A Frenkel defect is another form of a point defect which is created when an atom or cation leaves its original place in the lattice structure to create a vacancy while occupying another interstitial position within the solid crystal.And is also called dislocation defect.
Characteristic of Frenkel Defect
This defect occurs only when cations are smaller when compared to the anions. There are also no changes in chemical properties. There is also no significant impact of Frenkel defect on the density of the solid and therefore both the volume and mass of the solid is preserved. In such cases, substances also maintain their electrical neutrality.

Examples
In order for the Frenkel defect to occur in an atom, it requires a low coordination number as well as having the crystal lattices open for the molecule.
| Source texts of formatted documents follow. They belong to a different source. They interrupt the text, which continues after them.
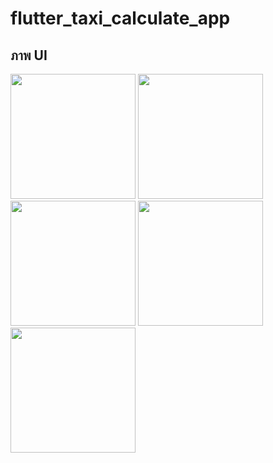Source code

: # flutter_taxi_calculate_app

## ภาพ UI

<img src="https://github.com/user-attachments/assets/8196acc7-99e7-4e19-80e0-90a0a13939e550" width="200">
<img src="https://github.com/user-attachments/assets/6de568f7-f8c0-40f0-888d-0caadfbb25b1" width="200">
<img src="https://github.com/user-attachments/assets/917f8fbd-c694-4469-ad44-a7d48987cafe" width="200">
<img src="https://github.com/user-attachments/assets/62104253-e85f-449c-84c2-67f848e4a8f8" width="200">
<img src="https://github.com/user-attachments/assets/61598491-6aaf-453c-906e-2ac13d54b496" width="200">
Frenkel defects are mostly exhibited in ionic solids where the smaller ion (usually the cation) is dislocated. Some examples include $AgBr,\text{ }ZnS,\text{ }AgCl$ , and $AgI$ .
Silver Bromide,Zinc Sulfide,Silver Chloride,Silver Iodide
Here the defect occurs mainly due to the smaller size of $Z{{n}^{2+}}$ and $A{{g}^{+}}$ ions. Meanwhile, Silver Bromide also shows another form of point defect known as Schottky defects.

Note:
Most of the students get confused between Frenkel and Schottky defect so always remember the key differences
Key Differences Between Schottky and Frenkel Defect
An ionic material experiences both frenkel and schottky defects but there are some differences between them. We have listed the main ones below.

Schottky Defect	Frenkel Defect
In Schottky defects the difference in size between cation and anion is small.	Frenkel defect contains ionic crystals where the anion is larger than the cation.
Both anion and cation leave the solid crystal.	Usually the smaller ion cation leaves its original lattice structure.
Atoms permanently leave the crystal.	Atoms remain within the solid crystal.
There is formation of two vacancies.	Only one vacancy is created.
The density of the solid decreases.	Density remains the same.